[About this exercise] Below are entries. Pull out all lines containing "DWARF".

[Information provided]

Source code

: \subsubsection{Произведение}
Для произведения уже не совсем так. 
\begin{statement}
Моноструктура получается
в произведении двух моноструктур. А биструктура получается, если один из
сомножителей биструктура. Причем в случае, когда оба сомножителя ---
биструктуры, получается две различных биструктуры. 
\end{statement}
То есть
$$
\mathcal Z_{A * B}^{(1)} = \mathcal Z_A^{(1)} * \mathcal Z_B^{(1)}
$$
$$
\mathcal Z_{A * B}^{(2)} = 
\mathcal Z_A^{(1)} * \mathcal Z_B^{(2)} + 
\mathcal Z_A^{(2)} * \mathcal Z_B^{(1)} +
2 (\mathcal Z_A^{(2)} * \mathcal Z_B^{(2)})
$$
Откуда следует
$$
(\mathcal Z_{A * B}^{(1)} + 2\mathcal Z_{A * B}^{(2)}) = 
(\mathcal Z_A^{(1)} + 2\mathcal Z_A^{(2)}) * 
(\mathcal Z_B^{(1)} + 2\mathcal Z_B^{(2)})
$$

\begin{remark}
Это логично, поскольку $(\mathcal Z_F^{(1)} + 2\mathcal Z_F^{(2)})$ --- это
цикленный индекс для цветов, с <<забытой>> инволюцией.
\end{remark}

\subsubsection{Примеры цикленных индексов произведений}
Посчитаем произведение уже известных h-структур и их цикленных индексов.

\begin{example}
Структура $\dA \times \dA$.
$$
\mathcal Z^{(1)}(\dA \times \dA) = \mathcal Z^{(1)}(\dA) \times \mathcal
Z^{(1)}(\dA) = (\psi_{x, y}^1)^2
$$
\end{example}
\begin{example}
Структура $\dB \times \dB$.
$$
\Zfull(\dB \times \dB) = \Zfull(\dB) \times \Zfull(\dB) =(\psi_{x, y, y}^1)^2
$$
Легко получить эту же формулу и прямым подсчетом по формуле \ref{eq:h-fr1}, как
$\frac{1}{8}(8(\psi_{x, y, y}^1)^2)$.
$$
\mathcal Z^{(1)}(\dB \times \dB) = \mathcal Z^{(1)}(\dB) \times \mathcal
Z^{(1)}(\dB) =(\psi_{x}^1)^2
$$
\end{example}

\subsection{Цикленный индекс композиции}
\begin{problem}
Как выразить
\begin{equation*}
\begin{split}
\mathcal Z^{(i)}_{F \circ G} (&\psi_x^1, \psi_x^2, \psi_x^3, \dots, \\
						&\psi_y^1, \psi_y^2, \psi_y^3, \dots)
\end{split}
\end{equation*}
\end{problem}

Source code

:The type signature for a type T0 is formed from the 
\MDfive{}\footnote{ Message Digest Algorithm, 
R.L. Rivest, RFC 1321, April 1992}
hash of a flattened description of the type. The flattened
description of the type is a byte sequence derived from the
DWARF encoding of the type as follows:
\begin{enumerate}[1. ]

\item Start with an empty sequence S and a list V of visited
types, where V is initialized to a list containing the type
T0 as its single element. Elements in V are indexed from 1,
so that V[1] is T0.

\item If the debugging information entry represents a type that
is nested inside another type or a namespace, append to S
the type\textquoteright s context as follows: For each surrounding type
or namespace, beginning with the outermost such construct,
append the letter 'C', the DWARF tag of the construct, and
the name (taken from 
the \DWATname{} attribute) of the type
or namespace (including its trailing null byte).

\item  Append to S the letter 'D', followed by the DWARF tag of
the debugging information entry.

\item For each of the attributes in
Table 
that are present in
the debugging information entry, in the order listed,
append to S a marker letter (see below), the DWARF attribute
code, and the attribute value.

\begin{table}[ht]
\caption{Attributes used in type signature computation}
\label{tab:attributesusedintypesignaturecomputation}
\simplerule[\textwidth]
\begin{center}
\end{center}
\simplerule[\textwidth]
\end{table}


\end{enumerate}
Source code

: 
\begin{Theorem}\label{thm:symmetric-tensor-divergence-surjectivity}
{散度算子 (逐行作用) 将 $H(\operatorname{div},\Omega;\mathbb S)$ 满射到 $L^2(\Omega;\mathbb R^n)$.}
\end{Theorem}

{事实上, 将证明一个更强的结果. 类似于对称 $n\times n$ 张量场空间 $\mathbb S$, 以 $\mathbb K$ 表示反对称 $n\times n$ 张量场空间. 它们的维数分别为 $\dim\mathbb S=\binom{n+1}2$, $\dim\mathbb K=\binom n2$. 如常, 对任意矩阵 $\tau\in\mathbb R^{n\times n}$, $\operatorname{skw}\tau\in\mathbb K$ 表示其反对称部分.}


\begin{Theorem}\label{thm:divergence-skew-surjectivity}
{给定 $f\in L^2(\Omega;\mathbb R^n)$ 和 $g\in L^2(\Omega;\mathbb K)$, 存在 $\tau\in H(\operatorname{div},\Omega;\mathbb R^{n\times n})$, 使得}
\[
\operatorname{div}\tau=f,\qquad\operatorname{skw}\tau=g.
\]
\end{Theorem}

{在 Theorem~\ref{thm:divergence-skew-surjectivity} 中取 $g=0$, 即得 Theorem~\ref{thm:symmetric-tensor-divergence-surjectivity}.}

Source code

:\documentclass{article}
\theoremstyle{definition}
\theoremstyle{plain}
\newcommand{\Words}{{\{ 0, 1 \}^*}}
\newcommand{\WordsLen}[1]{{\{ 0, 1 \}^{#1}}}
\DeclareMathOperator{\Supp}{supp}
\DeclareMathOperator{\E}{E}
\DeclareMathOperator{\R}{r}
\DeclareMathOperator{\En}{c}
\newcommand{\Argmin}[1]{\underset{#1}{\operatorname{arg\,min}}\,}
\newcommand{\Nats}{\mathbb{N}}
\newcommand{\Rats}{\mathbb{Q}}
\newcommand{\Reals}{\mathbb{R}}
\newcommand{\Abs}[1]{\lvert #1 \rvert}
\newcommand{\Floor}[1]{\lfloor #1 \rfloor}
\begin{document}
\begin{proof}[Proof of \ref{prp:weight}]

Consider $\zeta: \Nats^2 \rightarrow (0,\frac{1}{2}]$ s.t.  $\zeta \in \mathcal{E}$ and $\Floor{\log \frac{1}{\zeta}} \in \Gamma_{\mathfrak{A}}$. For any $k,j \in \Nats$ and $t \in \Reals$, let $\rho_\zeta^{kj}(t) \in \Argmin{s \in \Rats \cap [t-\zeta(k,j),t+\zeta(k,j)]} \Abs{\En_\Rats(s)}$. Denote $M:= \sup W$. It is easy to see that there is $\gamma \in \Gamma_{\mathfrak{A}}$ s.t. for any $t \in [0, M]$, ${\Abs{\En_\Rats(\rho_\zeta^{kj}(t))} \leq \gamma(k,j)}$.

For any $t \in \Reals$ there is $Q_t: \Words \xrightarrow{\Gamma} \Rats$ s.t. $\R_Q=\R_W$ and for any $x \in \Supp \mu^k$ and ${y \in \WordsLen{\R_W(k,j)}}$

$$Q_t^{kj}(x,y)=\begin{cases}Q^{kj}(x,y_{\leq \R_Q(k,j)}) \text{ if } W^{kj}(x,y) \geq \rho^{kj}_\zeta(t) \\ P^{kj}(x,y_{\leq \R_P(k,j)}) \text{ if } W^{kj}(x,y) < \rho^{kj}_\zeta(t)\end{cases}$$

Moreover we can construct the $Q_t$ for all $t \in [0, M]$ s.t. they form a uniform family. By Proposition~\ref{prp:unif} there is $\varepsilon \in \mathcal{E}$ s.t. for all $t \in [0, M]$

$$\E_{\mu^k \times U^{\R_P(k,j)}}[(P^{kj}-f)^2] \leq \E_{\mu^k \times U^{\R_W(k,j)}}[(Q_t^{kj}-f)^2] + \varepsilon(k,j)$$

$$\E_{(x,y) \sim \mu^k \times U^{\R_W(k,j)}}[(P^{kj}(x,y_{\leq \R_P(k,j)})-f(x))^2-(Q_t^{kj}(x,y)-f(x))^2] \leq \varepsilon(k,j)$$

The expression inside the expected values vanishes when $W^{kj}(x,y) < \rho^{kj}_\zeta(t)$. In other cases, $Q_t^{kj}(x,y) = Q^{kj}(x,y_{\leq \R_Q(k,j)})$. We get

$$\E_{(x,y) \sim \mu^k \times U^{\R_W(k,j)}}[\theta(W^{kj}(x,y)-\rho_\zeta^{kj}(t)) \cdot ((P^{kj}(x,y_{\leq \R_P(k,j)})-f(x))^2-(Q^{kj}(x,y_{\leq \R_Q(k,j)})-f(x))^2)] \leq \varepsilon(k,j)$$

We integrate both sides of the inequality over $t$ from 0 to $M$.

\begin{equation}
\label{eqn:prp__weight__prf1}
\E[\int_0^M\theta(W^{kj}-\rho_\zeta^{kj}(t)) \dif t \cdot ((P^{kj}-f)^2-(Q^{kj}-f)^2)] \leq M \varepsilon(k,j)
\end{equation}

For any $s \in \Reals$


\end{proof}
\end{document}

[Result]
DWARF encoding of the type as follows:
append the letter 'C', the DWARF tag of the construct, and
\item  Append to S the letter 'D', followed by the DWARF tag of
append to S a marker letter (see below), the DWARF attribute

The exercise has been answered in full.